English singer (born 1974)

Louise Elizabeth Redknapp (née Nurding; born 4 November 1974), known mononymously as Louise, is an English singer, dancer and media personality. She was a member of Eternal, an R&B girl group which debuted in 1993 with their quadruple-platinum studio album Always & Forever.

In 1995, she departed from the group for a solo career. Aside from music, Redknapp has presented several television shows and was a judge on the UK version of So You Think You Can Dance. She was married to the English former footballer Jamie Redknapp. In 2016, Redknapp reached the final in the fourteenth series of BBC One's Strictly Come Dancing. Her memoir, entitled You've Got This: And Other Things I Wish I Had Known, was released in 2021.

Redknapp has released five studio albums: Naked (1996), Woman in Me (1997), Elbow Beach (2000) and, following a 17-year hiatus from recording, Heavy Love (2020). Redknapp's Greatest Hits was released on 2 June 2023 and contains reimagined versions of her past singles plus five new songs. Her fifth studio album, Confessions, was released in May 2025; a preceding single, "Confession", was released in February 2025. To date Louise has sold over 15 million records worldwide.

==Early life and education==
Redknapp was born Louise Elizabeth Nurding in Lewisham, London. Her father was a builder and her mother worked at Gatwick Airport. Redknapp and her two younger brothers grew up in Eltham, London, and Oxted, Surrey. She describes herself as having come from a single-parent family with her mother.

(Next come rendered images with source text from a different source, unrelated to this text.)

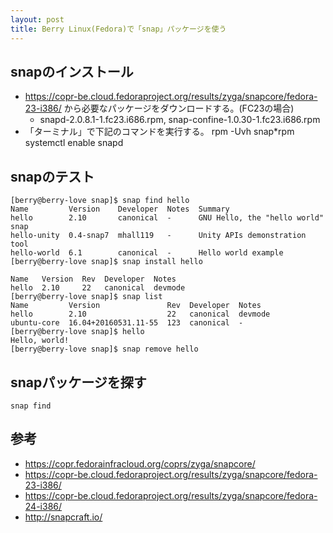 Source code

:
 ```yaml
---
layout: post
title: Berry Linux(Fedora)で「snap」パッケージを使う
---
```


## snapのインストール

- https://copr-be.cloud.fedoraproject.org/results/zyga/snapcore/fedora-23-i386/ から必要なパッケージをダウンロードする。(FC23の場合)
  - snapd-2.0.8.1-1.fc23.i686.rpm, snap-confine-1.0.30-1.fc23.i686.rpm
- 「ターミナル」で下記のコマンドを実行する。
    rpm -Uvh snap*rpm
    systemctl enable snapd

## snapのテスト

    [berry@berry-love snap]$ snap find hello
    Name         Version    Developer  Notes  Summary
    hello        2.10       canonical  -      GNU Hello, the "hello world" snap
    hello-unity  0.4-snap7  mhall119   -      Unity APIs demonstration tool
    hello-world  6.1        canonical  -      Hello world example
    [berry@berry-love snap]$ snap install hello
    
    Name   Version  Rev  Developer  Notes
    hello  2.10     22   canonical  devmode
    [berry@berry-love snap]$ snap list
    Name         Version               Rev  Developer  Notes
    hello        2.10                  22   canonical  devmode
    ubuntu-core  16.04+20160531.11-55  123  canonical  -
    [berry@berry-love snap]$ hello
    Hello, world!
    [berry@berry-love snap]$ snap remove hello

## snapパッケージを探す

    snap find

## 参考

- https://copr.fedorainfracloud.org/coprs/zyga/snapcore/
- https://copr-be.cloud.fedoraproject.org/results/zyga/snapcore/fedora-23-i386/
- https://copr-be.cloud.fedoraproject.org/results/zyga/snapcore/fedora-24-i386/
- http://snapcraft.io/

At the age of 11, Redknapp won a scholarship to the Italia Conti Academy of Theatre Arts in London, where she met her future Eternal colleague Kéllé Bryan on her first day.

==Career==
===1989–1995: Career beginnings and Eternal===
While out clubbing at the age of 15, Redknapp met the music manager Oliver Smallman of First Avenue Management, who was forming an all-girl group. She subsequently introduced Denis to Kéllé Bryan. Kéllé and Redknapp, together with sisters Easther and Vernie Bennett, formed the band Eternal in 1992. The group performed R&B, and recorded a number of hits during the 1990s. Eternal's debut single "Stay" entered the UK charts at number sixteen and climbed to number four. Redknapp left the group in 1995 to pursue a solo career, amid unsubstantiated rumours that she was forced to leave because a radio station in the United States dedicated to black music would not promote the racially mixed group. Redknapp said that she left because she was miserable and homesick.

===1995–1997: Naked and Woman in Me===
In late 1995, Redknapp signed a record deal with First Avenue management and EMI Records. Now professionally known simply as "Louise", her debut solo single was the orchestral ballad "Light of My Life" (which reached number eight on the UK charts). Her second solo release, "In Walked Love" (previously a hit from the self-titled 1992 album by the dance/pop group Exposé), fared less well and missed the UK top ten. However, Redknapp's third single, "Naked", turned things around and became her biggest hit to date, peaking at number five in the UK. Redknapp's debut solo album, also entitled Naked, was subsequently released in 1996 on the back of the single's success. The album received lukewarm reviews, but nevertheless peaked at number seven on the UK Albums Chart. It was later certified Platinum by the BPI for over 400,000 copies sold in the UK alone and over a million copies worldwide. Two further singles were released: "Undivided Love" (UK No. 5) and "One Kiss from Heaven" (UK No. 9).

In 1997, Redknapp returned with the single "Arms Around the World", which reached number four in the UK. Her second solo album, Woman in Me, peaked at number five in the UK and went on to gain platinum status in the UK and sold over a million units worldwide. The album also made an impact across Europe, charting in a number of countries. To support and celebrate the success of the album, Redknapp embarked on a UK-wide 'sell-out' arena tour of over twenty dates, including Wembley Arena. "Let's Go Round Again" (a cover of a song by the Average White Band) was the second single released from the album, which reached number ten. She was voted "Sexiest Woman in the World" by the readers of SKY Magazine in 1997.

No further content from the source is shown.